Adepte des actions spectaculaires, Piotr Pavlenski avait ajouté à sa liste de happenings déjà bien fournie l’incendie, lundi 9 novembre, des portes de la « Loubianka », le siège historique des services de sécurité russes, le FSB, héritiers du KGB. Aussitôt interpellé, cet artiste de 31 ans, diplômé de l’Académie des arts et fondateur du journal Propagande politique aujourd’hui disparu, a été placé en détention provisoire, mardi 10 novembre, et mis en examen par un tribunal de Moscou qui l’a accusé de « vandalisme », un délit pénal, où figure une référence à la « haine idéologique », passible de trois ans de prison.

L’artiste Piotr Pavlenski devant le siège historique du KGB, la Loubianka, à Moscou, le 9 novembre 2015. NIGINA BEROEVA/REUTERS

Crânement, Piotr Pavlenski s’est adressé à la juge. « C’est bizarre d’avoir une autre approche pour la Loubianka que la “haine idéologique” », a-t-il fait valoir devant les caméras. Puis il a exigé d’être inculpé pour « terrorisme », avant de préciser à la cour que, dans le cas contraire, il garderait le silence et ignorerait « tous vos rituels » – ce qu’il a appliqué sur le champ. « Des fois, les portes brûlantes se transforment en terrorisme », avait justifié dans les couloirs l’agitateur, évoquant ainsi le cas d’Oleg Sentsov, un réalisateur ukrainien condamné pour terrorisme il y a peu à 20 ans de colonie pénitentiaire après avoir été accusé de tentative d’incendie aux portes d’un parti pro-russe en Crimée.
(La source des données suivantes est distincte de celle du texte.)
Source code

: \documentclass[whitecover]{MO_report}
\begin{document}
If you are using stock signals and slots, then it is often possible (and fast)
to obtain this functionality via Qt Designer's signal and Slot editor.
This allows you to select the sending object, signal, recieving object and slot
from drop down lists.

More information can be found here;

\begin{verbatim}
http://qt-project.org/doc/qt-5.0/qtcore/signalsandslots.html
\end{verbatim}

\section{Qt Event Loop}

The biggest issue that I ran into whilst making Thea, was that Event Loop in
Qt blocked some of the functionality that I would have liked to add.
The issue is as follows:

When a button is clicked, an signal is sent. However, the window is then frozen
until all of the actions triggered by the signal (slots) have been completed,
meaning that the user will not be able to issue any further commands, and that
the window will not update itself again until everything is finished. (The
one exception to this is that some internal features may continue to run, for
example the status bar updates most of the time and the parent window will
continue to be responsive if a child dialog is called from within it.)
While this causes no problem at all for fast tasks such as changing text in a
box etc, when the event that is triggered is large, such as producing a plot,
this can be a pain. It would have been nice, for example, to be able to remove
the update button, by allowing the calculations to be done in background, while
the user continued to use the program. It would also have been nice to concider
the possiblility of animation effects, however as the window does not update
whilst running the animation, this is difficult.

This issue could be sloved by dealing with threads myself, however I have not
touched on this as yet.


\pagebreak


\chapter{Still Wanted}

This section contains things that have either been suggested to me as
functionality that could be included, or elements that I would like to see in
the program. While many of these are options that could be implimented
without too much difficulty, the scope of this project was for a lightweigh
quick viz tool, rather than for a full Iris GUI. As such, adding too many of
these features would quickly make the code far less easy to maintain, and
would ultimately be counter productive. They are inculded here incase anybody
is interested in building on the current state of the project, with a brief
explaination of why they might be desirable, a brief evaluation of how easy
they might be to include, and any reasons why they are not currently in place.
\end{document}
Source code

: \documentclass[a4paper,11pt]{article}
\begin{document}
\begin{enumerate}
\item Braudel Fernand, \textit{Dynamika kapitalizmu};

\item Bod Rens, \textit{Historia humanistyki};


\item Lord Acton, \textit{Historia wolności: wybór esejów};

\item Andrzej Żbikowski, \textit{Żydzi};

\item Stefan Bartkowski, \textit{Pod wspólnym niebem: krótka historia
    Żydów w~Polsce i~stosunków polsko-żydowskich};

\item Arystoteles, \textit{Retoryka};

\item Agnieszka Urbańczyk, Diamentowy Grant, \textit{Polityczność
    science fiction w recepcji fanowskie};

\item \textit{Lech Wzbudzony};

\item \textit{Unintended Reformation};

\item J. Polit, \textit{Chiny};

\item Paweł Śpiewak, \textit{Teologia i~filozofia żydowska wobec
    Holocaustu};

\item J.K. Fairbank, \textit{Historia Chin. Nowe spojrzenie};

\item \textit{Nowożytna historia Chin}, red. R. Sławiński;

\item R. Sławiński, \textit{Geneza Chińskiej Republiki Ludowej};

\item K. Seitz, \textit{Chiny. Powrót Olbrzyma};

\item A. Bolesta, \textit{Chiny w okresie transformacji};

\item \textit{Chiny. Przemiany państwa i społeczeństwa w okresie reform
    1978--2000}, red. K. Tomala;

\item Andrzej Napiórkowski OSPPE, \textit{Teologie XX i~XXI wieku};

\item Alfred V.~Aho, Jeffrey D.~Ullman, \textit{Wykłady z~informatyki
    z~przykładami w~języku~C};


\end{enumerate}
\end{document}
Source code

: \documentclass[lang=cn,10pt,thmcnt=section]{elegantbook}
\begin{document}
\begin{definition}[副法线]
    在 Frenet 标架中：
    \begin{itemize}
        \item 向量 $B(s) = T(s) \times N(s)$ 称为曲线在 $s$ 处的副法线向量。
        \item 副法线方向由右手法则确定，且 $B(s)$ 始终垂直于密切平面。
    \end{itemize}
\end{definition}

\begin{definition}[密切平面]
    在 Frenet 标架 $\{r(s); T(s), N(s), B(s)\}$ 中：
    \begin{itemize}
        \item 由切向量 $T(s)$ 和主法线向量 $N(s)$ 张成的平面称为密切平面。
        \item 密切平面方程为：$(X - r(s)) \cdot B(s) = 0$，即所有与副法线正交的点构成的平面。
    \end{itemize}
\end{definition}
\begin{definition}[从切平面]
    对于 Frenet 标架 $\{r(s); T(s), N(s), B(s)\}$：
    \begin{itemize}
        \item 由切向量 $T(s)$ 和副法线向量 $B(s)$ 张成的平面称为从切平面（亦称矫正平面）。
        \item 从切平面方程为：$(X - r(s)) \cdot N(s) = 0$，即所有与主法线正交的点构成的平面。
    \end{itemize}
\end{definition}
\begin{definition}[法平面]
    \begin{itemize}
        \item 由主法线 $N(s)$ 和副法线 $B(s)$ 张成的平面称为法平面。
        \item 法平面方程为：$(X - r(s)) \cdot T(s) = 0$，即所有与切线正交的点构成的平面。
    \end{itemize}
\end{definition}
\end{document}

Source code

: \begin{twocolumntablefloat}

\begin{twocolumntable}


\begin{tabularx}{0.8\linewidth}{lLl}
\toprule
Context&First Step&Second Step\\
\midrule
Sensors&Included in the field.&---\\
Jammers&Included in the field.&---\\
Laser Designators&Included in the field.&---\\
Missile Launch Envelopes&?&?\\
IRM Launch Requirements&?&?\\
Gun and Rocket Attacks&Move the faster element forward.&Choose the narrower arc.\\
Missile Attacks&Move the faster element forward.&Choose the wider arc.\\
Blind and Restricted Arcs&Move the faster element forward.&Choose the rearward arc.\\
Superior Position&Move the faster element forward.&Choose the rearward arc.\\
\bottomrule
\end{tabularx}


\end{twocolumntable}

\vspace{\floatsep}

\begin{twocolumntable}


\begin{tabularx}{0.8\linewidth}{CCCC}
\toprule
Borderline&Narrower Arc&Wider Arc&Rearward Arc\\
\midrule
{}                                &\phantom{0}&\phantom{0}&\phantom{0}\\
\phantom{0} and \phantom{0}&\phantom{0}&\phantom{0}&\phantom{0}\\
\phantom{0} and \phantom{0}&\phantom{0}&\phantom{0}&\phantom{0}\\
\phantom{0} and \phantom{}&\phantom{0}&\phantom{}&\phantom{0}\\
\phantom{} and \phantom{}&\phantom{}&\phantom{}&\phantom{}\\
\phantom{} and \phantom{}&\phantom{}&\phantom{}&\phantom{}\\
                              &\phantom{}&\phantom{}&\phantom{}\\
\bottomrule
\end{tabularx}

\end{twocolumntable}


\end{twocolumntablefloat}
Lundi, Piotr Pavlenski s’était faufilé de nuit devant l’imposant édifice du FSB situé à deux pas de la place Rouge, à Moscou, pour « casser les portes de l’enfer », en y déversant un bidon d’essence. Puis, tandis que les flammes embrasaient l’entrée du FSB, il s’était planté devant une caméra, capuche noire rabattue sur son visage émacié.

Nu et ruisselant de sang

En juillet 2012, déjà, il s’était cousu les lèvres en signe de protestation contre l’incarcération des Pussy Riots, – du nom des punkettes russes qui ont chanté dans une église un couplet anti-Poutine – puis, l’année suivante, en mai 2013, il avait entrepris de s’enrouler tout nu dans des barbelés à Saint-Pétersbourg, sa ville natale, afin de dénoncer la propagande homophobe et la loi réprimant les offenses aux sentiments religieux. Quelques mois plus tard, toujours dans le plus simple appareil, il s’était cloué la peau des testicules entre les pavés de la place Rouge : « Une métaphore de l’apathie, de l’indifférence et du fatalisme politique de la société russe contemporaine ».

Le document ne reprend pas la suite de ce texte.